Stored dataset items:
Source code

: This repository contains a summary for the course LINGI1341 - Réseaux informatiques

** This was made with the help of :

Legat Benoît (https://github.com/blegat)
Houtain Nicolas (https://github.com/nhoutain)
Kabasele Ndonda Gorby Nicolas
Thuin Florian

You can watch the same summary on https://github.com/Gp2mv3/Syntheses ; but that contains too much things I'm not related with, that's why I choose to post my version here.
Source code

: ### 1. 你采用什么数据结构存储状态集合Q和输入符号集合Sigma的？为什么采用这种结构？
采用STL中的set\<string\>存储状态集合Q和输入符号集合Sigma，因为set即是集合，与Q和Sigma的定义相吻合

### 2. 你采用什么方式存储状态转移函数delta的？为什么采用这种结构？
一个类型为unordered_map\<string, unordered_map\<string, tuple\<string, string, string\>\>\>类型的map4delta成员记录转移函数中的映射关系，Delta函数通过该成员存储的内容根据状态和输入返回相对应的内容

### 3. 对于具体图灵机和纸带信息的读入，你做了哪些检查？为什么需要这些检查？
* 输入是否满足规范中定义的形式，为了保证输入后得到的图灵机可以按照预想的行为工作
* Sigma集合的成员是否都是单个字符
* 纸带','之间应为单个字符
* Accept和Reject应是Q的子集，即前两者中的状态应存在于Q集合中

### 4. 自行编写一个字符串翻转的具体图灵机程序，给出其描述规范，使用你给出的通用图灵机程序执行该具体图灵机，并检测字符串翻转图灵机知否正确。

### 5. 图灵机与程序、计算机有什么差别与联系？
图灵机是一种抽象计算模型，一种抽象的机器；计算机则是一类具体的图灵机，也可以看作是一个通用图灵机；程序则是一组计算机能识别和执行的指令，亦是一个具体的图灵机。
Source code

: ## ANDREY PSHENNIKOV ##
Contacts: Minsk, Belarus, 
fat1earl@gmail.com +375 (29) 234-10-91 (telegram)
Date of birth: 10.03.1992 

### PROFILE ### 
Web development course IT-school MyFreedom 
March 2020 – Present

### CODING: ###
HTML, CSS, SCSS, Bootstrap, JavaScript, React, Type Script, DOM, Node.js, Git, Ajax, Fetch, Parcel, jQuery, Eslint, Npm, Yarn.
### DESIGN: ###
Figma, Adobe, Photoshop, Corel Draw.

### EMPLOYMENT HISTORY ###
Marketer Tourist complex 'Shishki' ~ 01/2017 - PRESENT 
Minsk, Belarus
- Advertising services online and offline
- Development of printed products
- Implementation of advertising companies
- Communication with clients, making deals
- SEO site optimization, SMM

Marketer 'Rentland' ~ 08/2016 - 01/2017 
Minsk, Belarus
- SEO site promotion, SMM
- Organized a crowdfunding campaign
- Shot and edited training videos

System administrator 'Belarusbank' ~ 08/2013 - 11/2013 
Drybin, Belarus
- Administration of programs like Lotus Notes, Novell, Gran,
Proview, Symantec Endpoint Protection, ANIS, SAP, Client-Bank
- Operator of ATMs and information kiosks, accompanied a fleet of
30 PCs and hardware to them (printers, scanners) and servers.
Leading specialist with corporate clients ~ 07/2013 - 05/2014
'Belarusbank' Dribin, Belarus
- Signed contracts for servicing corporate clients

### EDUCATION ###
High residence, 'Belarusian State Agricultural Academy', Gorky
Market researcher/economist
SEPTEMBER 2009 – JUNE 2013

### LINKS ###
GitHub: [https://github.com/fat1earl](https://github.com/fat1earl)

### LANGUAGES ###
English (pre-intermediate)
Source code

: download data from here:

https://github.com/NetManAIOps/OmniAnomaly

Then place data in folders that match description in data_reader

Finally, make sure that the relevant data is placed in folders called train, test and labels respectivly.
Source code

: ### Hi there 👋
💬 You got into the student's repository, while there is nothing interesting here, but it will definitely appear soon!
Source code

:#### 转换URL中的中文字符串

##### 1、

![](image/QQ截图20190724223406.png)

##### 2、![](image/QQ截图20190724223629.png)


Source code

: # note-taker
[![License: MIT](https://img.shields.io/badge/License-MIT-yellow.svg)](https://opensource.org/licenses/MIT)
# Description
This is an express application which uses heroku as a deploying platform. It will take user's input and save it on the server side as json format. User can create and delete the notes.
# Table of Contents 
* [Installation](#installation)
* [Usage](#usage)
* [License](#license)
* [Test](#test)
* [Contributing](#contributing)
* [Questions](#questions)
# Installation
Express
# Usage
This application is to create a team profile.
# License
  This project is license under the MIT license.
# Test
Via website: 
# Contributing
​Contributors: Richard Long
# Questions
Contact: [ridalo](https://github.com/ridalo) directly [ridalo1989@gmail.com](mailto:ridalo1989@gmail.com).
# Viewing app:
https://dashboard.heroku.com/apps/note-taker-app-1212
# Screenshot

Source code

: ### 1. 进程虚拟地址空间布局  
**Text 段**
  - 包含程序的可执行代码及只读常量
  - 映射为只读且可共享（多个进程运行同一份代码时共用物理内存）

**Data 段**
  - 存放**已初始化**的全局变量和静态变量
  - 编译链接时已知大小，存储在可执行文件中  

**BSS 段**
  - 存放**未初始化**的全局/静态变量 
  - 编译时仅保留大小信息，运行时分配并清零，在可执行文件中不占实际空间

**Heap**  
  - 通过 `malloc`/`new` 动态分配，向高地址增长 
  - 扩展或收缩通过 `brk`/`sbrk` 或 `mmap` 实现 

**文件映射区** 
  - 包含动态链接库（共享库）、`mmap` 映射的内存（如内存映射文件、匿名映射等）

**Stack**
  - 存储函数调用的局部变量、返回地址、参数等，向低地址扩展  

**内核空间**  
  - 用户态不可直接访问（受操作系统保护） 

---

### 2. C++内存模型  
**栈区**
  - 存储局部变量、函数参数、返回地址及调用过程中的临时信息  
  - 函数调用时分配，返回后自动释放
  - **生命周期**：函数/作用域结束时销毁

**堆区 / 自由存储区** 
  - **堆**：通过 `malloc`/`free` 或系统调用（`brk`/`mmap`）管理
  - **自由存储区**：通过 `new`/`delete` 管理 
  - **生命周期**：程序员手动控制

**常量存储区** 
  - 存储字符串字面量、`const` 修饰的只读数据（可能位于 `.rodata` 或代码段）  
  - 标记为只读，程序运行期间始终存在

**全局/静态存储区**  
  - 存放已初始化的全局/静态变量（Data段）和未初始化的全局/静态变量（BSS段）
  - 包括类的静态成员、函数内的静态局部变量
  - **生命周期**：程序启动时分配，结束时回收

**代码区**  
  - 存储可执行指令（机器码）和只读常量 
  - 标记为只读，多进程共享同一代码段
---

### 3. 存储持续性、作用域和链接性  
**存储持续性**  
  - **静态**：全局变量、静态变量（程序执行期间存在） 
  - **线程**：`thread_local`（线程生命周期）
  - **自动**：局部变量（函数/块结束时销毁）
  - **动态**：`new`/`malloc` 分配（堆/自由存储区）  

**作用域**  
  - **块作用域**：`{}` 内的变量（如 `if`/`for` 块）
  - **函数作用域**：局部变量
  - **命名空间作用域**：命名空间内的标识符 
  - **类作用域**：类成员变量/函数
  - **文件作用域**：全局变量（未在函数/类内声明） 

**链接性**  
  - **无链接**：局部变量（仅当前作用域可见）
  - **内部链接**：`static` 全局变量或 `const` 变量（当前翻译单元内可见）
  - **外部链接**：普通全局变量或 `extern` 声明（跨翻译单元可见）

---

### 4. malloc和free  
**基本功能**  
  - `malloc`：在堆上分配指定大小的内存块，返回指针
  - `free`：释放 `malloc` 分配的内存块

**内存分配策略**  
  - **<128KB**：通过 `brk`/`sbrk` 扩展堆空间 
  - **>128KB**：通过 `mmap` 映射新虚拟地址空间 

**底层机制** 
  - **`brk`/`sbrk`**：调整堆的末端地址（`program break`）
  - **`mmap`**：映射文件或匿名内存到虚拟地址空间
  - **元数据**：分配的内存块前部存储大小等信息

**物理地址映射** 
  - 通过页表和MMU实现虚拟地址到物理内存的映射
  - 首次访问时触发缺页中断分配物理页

## What needs to be done
Copy every line in the entries above that has the string "will" in it.

## Exercise result
💬 You got into the student's repository, while there is nothing interesting here, but it will definitely appear soon!
This is an express application which uses heroku as a deploying platform. It will take user's input and save it on the server side as json format. User can create and delete the notes.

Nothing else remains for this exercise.